Brown and Merchant note that spiders are largely beneficial and help keep pests like flies and plant-feeding insects under control.
The Invasive Plant Control Team of the Texas Master Naturalist Coastal Prairie Chapter affectionately dubbed a yellow garden spider as Abigail, and we deliberately remove invasive plants in her vicinity taking care so as to not disturb her large web. Yes, we know her scientific name is Argiope aurantia.
An internet search shows other names commonly used for the yellow garden spider include black and yellow garden spider, zigzap spider, and zipper spider.

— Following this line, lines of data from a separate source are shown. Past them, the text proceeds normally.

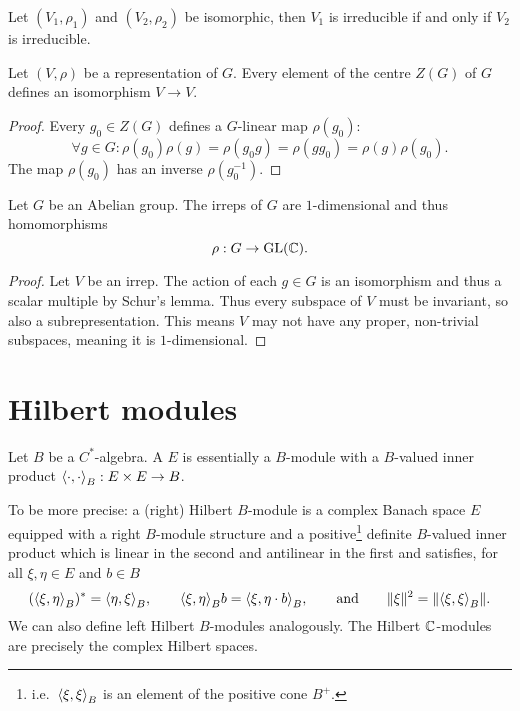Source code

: \begin{proposition}
Let $(V_1,\rho_1)$ and $(V_2,\rho_2)$ be isomorphic, then $V_1$ is irreducible \textup{if and only if} $V_2$ is irreducible.
\end{proposition}

\begin{proposition}
Let $(V,\rho)$ be a representation of $G$. Every element of the centre $Z(G)$ of $G$ defines an isomorphism $V\to V$.
\end{proposition}
\begin{proof}
Every $g_0\in Z(G)$ defines a $G$-linear map $\rho(g_0)$:
\[ \forall g\in G: \rho(g_0)\rho(g) = \rho(g_0g) = \rho(gg_0) = \rho(g) \rho(g_0). \]
The map $\rho(g_0)$ has an inverse $\rho(g_0^{-1})$.
\end{proof}

\begin{proposition}
Let $G$ be an Abelian group. The irreps of $G$ are $1$-dimensional and thus homomorphisms
\[ \rho: G\to \operatorname{GL}(\mathbb{C}). \]
\end{proposition}
\begin{proof}
Let $V$ be an irrep. The action of each $g\in G$ is an isomorphism and thus a scalar multiple by Schur's lemma. Thus every subspace of $V$ must be invariant, so also a subrepresentation. This means $V$ may not have any proper, non-trivial subspaces, meaning it is $1$-dimensional.
\end{proof}

\section{Hilbert modules}
Let $B$ be a $C^*$-algebra. A  $E$ is essentially a $B$-module with a $B$-valued inner product $\inner{\cdot, \cdot}_B: E\times E \to B$.

To be more precise: a (right) Hilbert $B$-module is a complex Banach space $E$ equipped with a right $B$-module structure and a positive\footnote{i.e.\ $\inner{\xi, \xi}_B$ is an element of the positive cone $B^+$.} definite $B$-valued inner product which is linear in the second and antilinear in the first and satisfies, for all $\xi,\eta \in E$ and $b\in B$
\[ (\inner{\xi,\eta}_B)^* = \inner{\eta,\xi}_B, \qquad \inner{\xi, \eta}_B b = \inner{\xi,\eta\cdot b}_B, \qquad \text{and} \qquad \norm{\xi}^2 = \norm{\inner{\xi,\xi}_B}. \]
We can also define left Hilbert $B$-modules analogously. The Hilbert $\mathbb{C}$-modules are precisely the complex Hilbert spaces.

Abigail’s body is more than 1 inch long with even longer legs. She is very agile as can attest a few members of the TMNCPC Invasive Plant Control Team who watched her devour a grasshopper a few weeks ago.
Argiople aurantia is common in Texas, but Abigail is special to the TMNCPC Invasive Plant Control Team members working to replace sumpweed (Iva annua) and Brazilian vervain (Verbena brasiliensis) with more desirable plants.